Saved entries
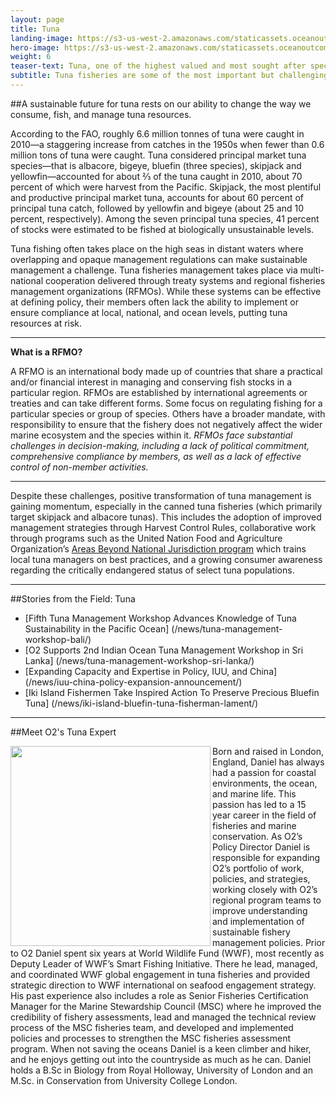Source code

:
 ```yaml
---
layout: page
title: Tuna
landing-image: https://s3-us-west-2.amazonaws.com/staticassets.oceanoutcomes.org/rollover+images/tuna-hover.jpg
hero-image: https://s3-us-west-2.amazonaws.com/staticassets.oceanoutcomes.org/hero+photos/tunahero.jpg
weight: 6
teaser-text: Tuna, one of the highest valued and most sought after species, is seeing record global catches, but tuna continues to face sustainability challenges without collaborative international management.
subtitle: Tuna fisheries are some of the most important but challenging fisheries to sustainably manage.
---
```


##A sustainable future for tuna rests on our ability to change the way we consume, fish, and manage tuna resources.

According to the FAO, roughly 6.6 million tonnes of tuna were caught in 2010—a staggering increase from catches in the 1950s when fewer than 0.6 million tons of tuna were caught. Tuna considered principal market tuna species—that is albacore, bigeye, bluefin (three species), skipjack and yellowfin—accounted for about ⅔ of the tuna caught in 2010, about 70 percent of which were harvest from the Pacific. Skipjack, the most plentiful and productive principal market tuna, accounts for about 60 percent of principal tuna catch, followed by yellowfin and bigeye (about 25 and 10 percent, respectively). Among the seven principal tuna species, 41 percent of stocks were estimated to be fished at biologically unsustainable levels.

Tuna fishing often takes place on the high seas in distant waters where overlapping and opaque management regulations can make sustainable management a challenge. Tuna fisheries management takes place via multi-national cooperation delivered through treaty systems and regional fisheries management organizations (RFMOs). While these systems can be effective at defining policy, their members often lack the ability to implement or ensure compliance at local, national, and ocean levels, putting tuna resources at risk. 

----

**What is a RFMO?**

A RFMO is an international body made up of countries that share a practical and/or financial interest in managing and conserving fish stocks in a particular region. RFMOs are established by international agreements or treaties and can take different forms. Some focus on regulating fishing for a particular species or group of species. Others have a broader mandate, with responsibility to ensure that the fishery does not negatively affect the wider marine ecosystem and the species within it. *RFMOs face substantial challenges in decision-making, including a lack of political commitment, comprehensive compliance by members, as well as a lack of effective control of non-member activities.*

----

Despite these challenges, positive transformation of tuna management is gaining momentum, especially in the canned tuna fisheries (which primarily target skipjack and albacore tunas). This includes the adoption of improved management strategies through Harvest Control Rules, collaborative work through programs such as the United Nation Food and Agriculture Organization’s <a href="http://www.fao.org/in-action/commonoceans/en/" target="_blank">Areas Beyond National Jurisdiction program</a> which trains local tuna managers on best practices, and a growing consumer awareness regarding the critically endangered status of select tuna populations.

---
##Stories from the Field: Tuna

* [Fifth Tuna Management Workshop Advances Knowledge of Tuna Sustainability in the Pacific Ocean] (/news/tuna-management-workshop-bali/)
* [O2 Supports 2nd Indian Ocean Tuna Management Workshop in Sri Lanka] (/news/tuna-management-workshop-sri-lanka/)
* [Expanding Capacity and Expertise in Policy, IUU, and China] (/news/iuu-china-policy-expansion-announcement/)
* [Iki Island Fishermen Take Inspired Action To Preserve Precious Bluefin Tuna] (/news/iki-island-bluefin-tuna-fisherman-lament/)

---

##Meet O2's Tuna Expert

<img align="left" src="https://s3-us-west-2.amazonaws.com/staticassets.oceanoutcomes.org/staff+photos/danielstaffphoto1.jpg" width="320" height="320">Born and raised in London, England, Daniel has always had a passion for coastal environments, the ocean, and marine life. This passion has led to a 15 year career in the field of fisheries and marine conservation. As O2’s Policy Director Daniel is responsible for expanding O2’s portfolio of work, policies, and strategies, working closely with O2’s regional program teams to improve understanding and implementation of sustainable fishery management policies. Prior to O2 Daniel spent six years at World Wildlife Fund (WWF), most recently as Deputy Leader of WWF’s Smart Fishing Initiative. There he lead, managed, and coordinated WWF global engagement in tuna fisheries and provided strategic direction to WWF international on seafood engagement strategy. His past experience also includes a role as Senior Fisheries Certification Manager for the Marine Stewardship Council (MSC) where he improved the credibility of fishery assessments, lead and managed the technical review process of the MSC fisheries team, and developed and implemented policies and processes to strengthen the MSC fisheries assessment program. When not saving the oceans Daniel is a keen climber and hiker, and he enjoys getting out into the countryside as much as he can. Daniel holds a B.Sc in Biology from Royal Holloway, University of London and an M.Sc. in Conservation from University College London.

## YOUR TASK
All of the data must be set down exactly, with no pictures included.

## SOLUTION TO THIS TASK
Source code

:
 ```yaml
---
layout: page
title: Tuna
landing-image: https://s3-us-west-2.amazonaws.com/staticassets.oceanoutcomes.org/rollover+images/tuna-hover.jpg
hero-image: https://s3-us-west-2.amazonaws.com/staticassets.oceanoutcomes.org/hero+photos/tunahero.jpg
weight: 6
teaser-text: Tuna, one of the highest valued and most sought after species, is seeing record global catches, but tuna continues to face sustainability challenges without collaborative international management.
subtitle: Tuna fisheries are some of the most important but challenging fisheries to sustainably manage.
---
```


##A sustainable future for tuna rests on our ability to change the way we consume, fish, and manage tuna resources.

According to the FAO, roughly 6.6 million tonnes of tuna were caught in 2010—a staggering increase from catches in the 1950s when fewer than 0.6 million tons of tuna were caught. Tuna considered principal market tuna species—that is albacore, bigeye, bluefin (three species), skipjack and yellowfin—accounted for about ⅔ of the tuna caught in 2010, about 70 percent of which were harvest from the Pacific. Skipjack, the most plentiful and productive principal market tuna, accounts for about 60 percent of principal tuna catch, followed by yellowfin and bigeye (about 25 and 10 percent, respectively). Among the seven principal tuna species, 41 percent of stocks were estimated to be fished at biologically unsustainable levels.

Tuna fishing often takes place on the high seas in distant waters where overlapping and opaque management regulations can make sustainable management a challenge. Tuna fisheries management takes place via multi-national cooperation delivered through treaty systems and regional fisheries management organizations (RFMOs). While these systems can be effective at defining policy, their members often lack the ability to implement or ensure compliance at local, national, and ocean levels, putting tuna resources at risk. 

----

**What is a RFMO?**

A RFMO is an international body made up of countries that share a practical and/or financial interest in managing and conserving fish stocks in a particular region. RFMOs are established by international agreements or treaties and can take different forms. Some focus on regulating fishing for a particular species or group of species. Others have a broader mandate, with responsibility to ensure that the fishery does not negatively affect the wider marine ecosystem and the species within it. *RFMOs face substantial challenges in decision-making, including a lack of political commitment, comprehensive compliance by members, as well as a lack of effective control of non-member activities.*

----

Despite these challenges, positive transformation of tuna management is gaining momentum, especially in the canned tuna fisheries (which primarily target skipjack and albacore tunas). This includes the adoption of improved management strategies through Harvest Control Rules, collaborative work through programs such as the United Nation Food and Agriculture Organization’s <a href="http://www.fao.org/in-action/commonoceans/en/" target="_blank">Areas Beyond National Jurisdiction program</a> which trains local tuna managers on best practices, and a growing consumer awareness regarding the critically endangered status of select tuna populations.

---
##Stories from the Field: Tuna

* [Fifth Tuna Management Workshop Advances Knowledge of Tuna Sustainability in the Pacific Ocean] (/news/tuna-management-workshop-bali/)
* [O2 Supports 2nd Indian Ocean Tuna Management Workshop in Sri Lanka] (/news/tuna-management-workshop-sri-lanka/)
* [Expanding Capacity and Expertise in Policy, IUU, and China] (/news/iuu-china-policy-expansion-announcement/)
* [Iki Island Fishermen Take Inspired Action To Preserve Precious Bluefin Tuna] (/news/iki-island-bluefin-tuna-fisherman-lament/)

---

##Meet O2's Tuna Expert

<img align="left" src="https://s3-us-west-2.amazonaws.com/staticassets.oceanoutcomes.org/staff+photos/danielstaffphoto1.jpg" width="320" height="320">Born and raised in London, England, Daniel has always had a passion for coastal environments, the ocean, and marine life. This passion has led to a 15 year career in the field of fisheries and marine conservation. As O2’s Policy Director Daniel is responsible for expanding O2’s portfolio of work, policies, and strategies, working closely with O2’s regional program teams to improve understanding and implementation of sustainable fishery management policies. Prior to O2 Daniel spent six years at World Wildlife Fund (WWF), most recently as Deputy Leader of WWF’s Smart Fishing Initiative. There he lead, managed, and coordinated WWF global engagement in tuna fisheries and provided strategic direction to WWF international on seafood engagement strategy. His past experience also includes a role as Senior Fisheries Certification Manager for the Marine Stewardship Council (MSC) where he improved the credibility of fishery assessments, lead and managed the technical review process of the MSC fisheries team, and developed and implemented policies and processes to strengthen the MSC fisheries assessment program. When not saving the oceans Daniel is a keen climber and hiker, and he enjoys getting out into the countryside as much as he can. Daniel holds a B.Sc in Biology from Royal Holloway, University of London and an M.Sc. in Conservation from University College London.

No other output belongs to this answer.